"Now a man of the tribe of Levi married a Levite woman, 2 and she became pregnant and gave birth to a son. When she saw that he was a fine child, she hid him for three months. 3 But when she could hide him no longer, she got a papyrus basket[a] for him and coated it with tar and pitch. Then she placed the child in it and put it among the reeds along the bank of the Nile."
That is usually God’s way. F.W. Boreham observed it as he surveyed the year 1809. That year stood midway between two great battles that shaped the destiny of the world: the Battle of Trafalgar, which destroyed the naval might of Napoleon, and the Battle of Waterloo, which destroyed his military might. Everyone was thinking of battles. Nobody was thinking of babies; yet in that one year, William Gladstone was born in Liverpool (prime minister), Lord Alfred Tennyson was born in Somersby(british poet), Oliver Wendell Holmes was born in Massachusetts (Supreme justice), Abraham Lincoln was born in Kentucky (16th US president), Frederick Chopin was born in Warsaw (Polish Composer and pianist), and Felix Mendelsohn was born in Hamburg (German composer, conductor and pianist). Boreham commented:
Which of the battles of 1809 mattered more than the babies of 1809? When a wrong wants righting or a work wants doing, or a truth wants preaching, or a continent wants opening, God sends a baby into the world to do it. That is why, long, long ago, a Babe was born at Bethlehem.

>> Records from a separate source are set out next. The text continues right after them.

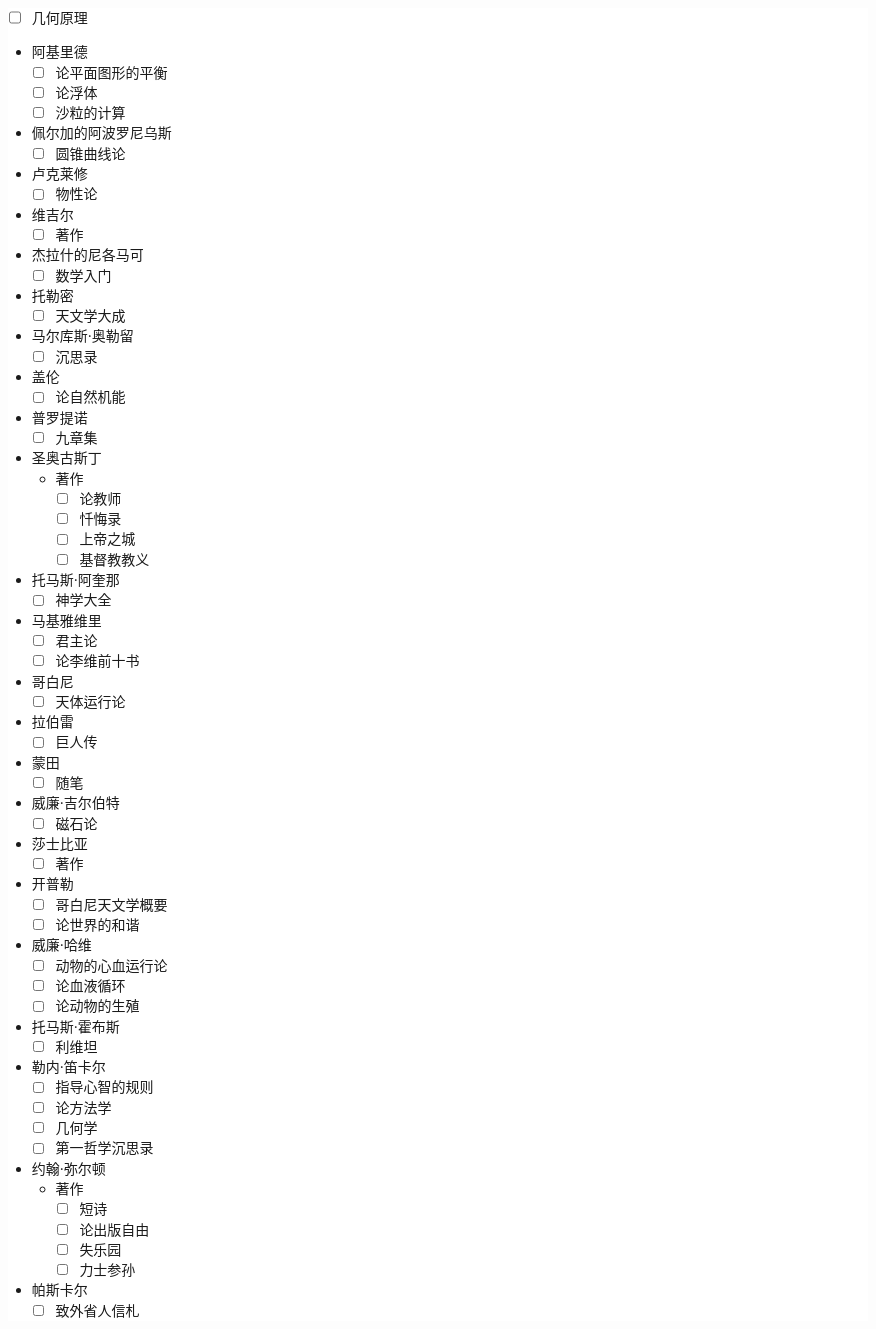   - [ ] 几何原理
- 阿基里德
  - [ ] 论平面图形的平衡
  - [ ] 论浮体
  - [ ] 沙粒的计算
- 佩尔加的阿波罗尼乌斯
  - [ ] 圆锥曲线论
- 卢克莱修
  - [ ] 物性论
- 维吉尔
  - [ ] 著作
- 杰拉什的尼各马可
  - [ ] 数学入门
- 托勒密
  - [ ] 天文学大成
- 马尔库斯·奥勒留
  - [ ] 沉思录
- 盖伦
  - [ ] 论自然机能
- 普罗提诺
  - [ ] 九章集
- 圣奥古斯丁
  - 著作
    - [ ] 论教师
    - [ ] 忏悔录
    - [ ] 上帝之城
    - [ ] 基督教教义
- 托马斯·阿奎那
  - [ ] 神学大全
- 马基雅维里
  - [ ] 君主论
  - [ ] 论李维前十书
- 哥白尼
  - [ ] 天体运行论
- 拉伯雷
  - [ ] 巨人传
- 蒙田
  - [ ] 随笔
- 威廉·吉尔伯特
  - [ ] 磁石论
- 莎士比亚
  - [ ] 著作
- 开普勒
  - [ ] 哥白尼天文学概要
  - [ ] 论世界的和谐
- 威廉·哈维
  - [ ] 动物的心血运行论
  - [ ] 论血液循环
  - [ ] 论动物的生殖
- 托马斯·霍布斯
  - [ ] 利维坦
- 勒内·笛卡尔
  - [ ] 指导心智的规则
  - [ ] 论方法学
  - [ ] 几何学
  - [ ] 第一哲学沉思录
- 约翰·弥尔顿
  - 著作
    - [ ] 短诗
    - [ ] 论出版自由
    - [ ] 失乐园
    - [ ] 力士参孙
- 帕斯卡尔
  - [ ] 致外省人信札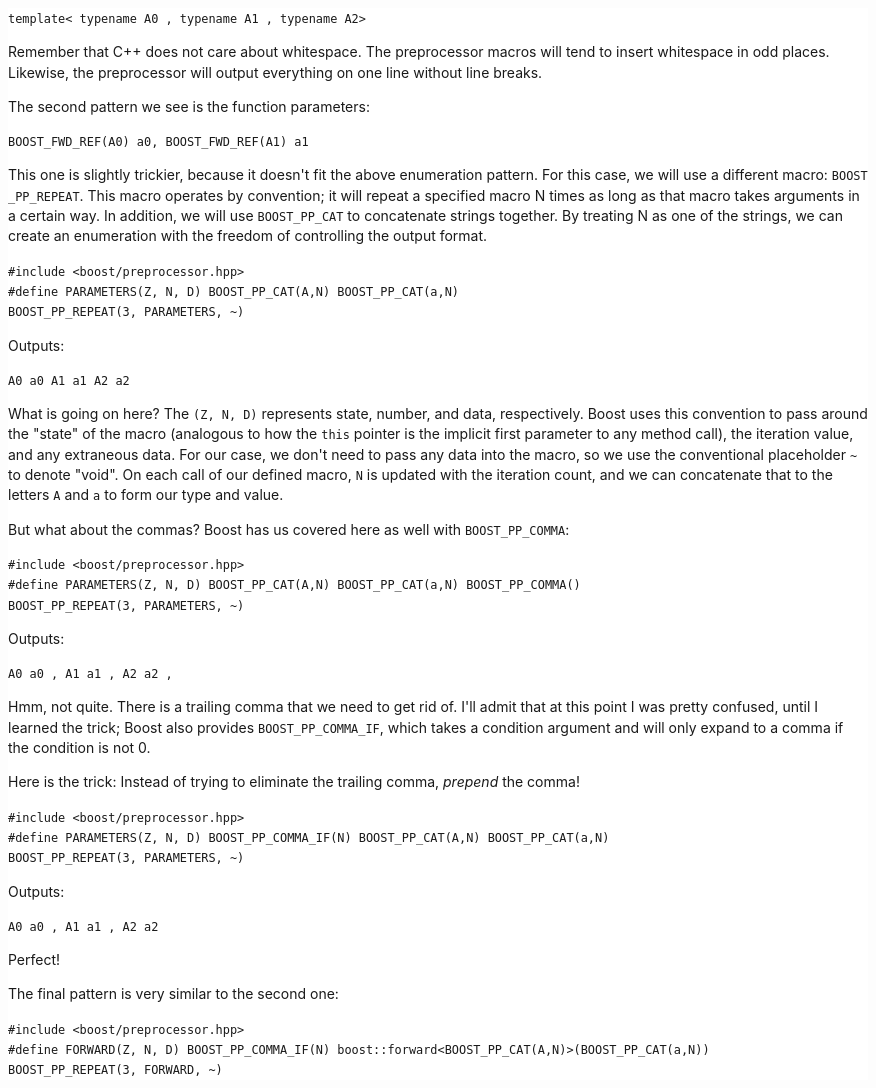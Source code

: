     template< typename A0 , typename A1 , typename A2>
    
Remember that C++ does not care about whitespace. The preprocessor macros will tend to insert whitespace in odd places. Likewise, the preprocessor will output everything on one line without line breaks.

The second pattern we see is the function parameters:

    BOOST_FWD_REF(A0) a0, BOOST_FWD_REF(A1) a1
    
This one is slightly trickier, because it doesn't fit the above enumeration pattern. For this case, we will use a different macro: `BOOST_PP_REPEAT`. This macro operates by convention; it will repeat a specified macro N times as long as that macro takes arguments in a certain way. In addition, we will use `BOOST_PP_CAT` to concatenate strings together. By treating N as one of the strings, we can create an enumeration with the freedom of controlling the output format.

    #include <boost/preprocessor.hpp>
    #define PARAMETERS(Z, N, D) BOOST_PP_CAT(A,N) BOOST_PP_CAT(a,N)
    BOOST_PP_REPEAT(3, PARAMETERS, ~)
    
Outputs:

    A0 a0 A1 a1 A2 a2
    
What is going on here? The `(Z, N, D)` represents state, number, and data, respectively. Boost uses this convention to pass around the "state" of the macro (analogous to how the `this` pointer is the implicit first parameter to any method call), the iteration value, and any extraneous data. For our case, we don't need to pass any data into the macro, so we use the conventional placeholder `~` to denote "void".  On each call of our defined macro, `N` is updated with the iteration count, and we can concatenate that to the letters `A` and `a` to form our type and value.

But what about the commas? Boost has us covered here as well with `BOOST_PP_COMMA`:
    
    #include <boost/preprocessor.hpp>
    #define PARAMETERS(Z, N, D) BOOST_PP_CAT(A,N) BOOST_PP_CAT(a,N) BOOST_PP_COMMA()
    BOOST_PP_REPEAT(3, PARAMETERS, ~)
    
Outputs:

    A0 a0 , A1 a1 , A2 a2 ,
    
Hmm, not quite. There is a trailing comma that we need to get rid of. I'll admit that at this point I was pretty confused, until I learned the trick; Boost also provides `BOOST_PP_COMMA_IF`, which takes a condition argument and will only expand to a comma if the condition is not 0.

Here is the trick: Instead of trying to eliminate the trailing comma, *prepend* the comma!

    #include <boost/preprocessor.hpp>
    #define PARAMETERS(Z, N, D) BOOST_PP_COMMA_IF(N) BOOST_PP_CAT(A,N) BOOST_PP_CAT(a,N)
    BOOST_PP_REPEAT(3, PARAMETERS, ~)
    
Outputs:

    A0 a0 , A1 a1 , A2 a2
    
Perfect!

The final pattern is very similar to the second one:

    #include <boost/preprocessor.hpp>
    #define FORWARD(Z, N, D) BOOST_PP_COMMA_IF(N) boost::forward<BOOST_PP_CAT(A,N)>(BOOST_PP_CAT(a,N))
    BOOST_PP_REPEAT(3, FORWARD, ~)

Moses is one of the greatest men God ever made. Known as the emancipator and lawgiver of Israel, he was also a scholar, soldier, statesman, and saint. He was one of the two men who were sent back from the otherworld to confer with Christ on the Mount of Transfiguration (Matt. 17:18). He wrote the first song in Scripture (Exod. 15:119), and in glory, they still sing the song of Moses. Only now it is muted as the great stanzas of that song awake the echoes of the everlasting hills in “The song of the Lamb”(Rev. 15:3). Much of the credit for what he became must be given to his mother, Jochebed.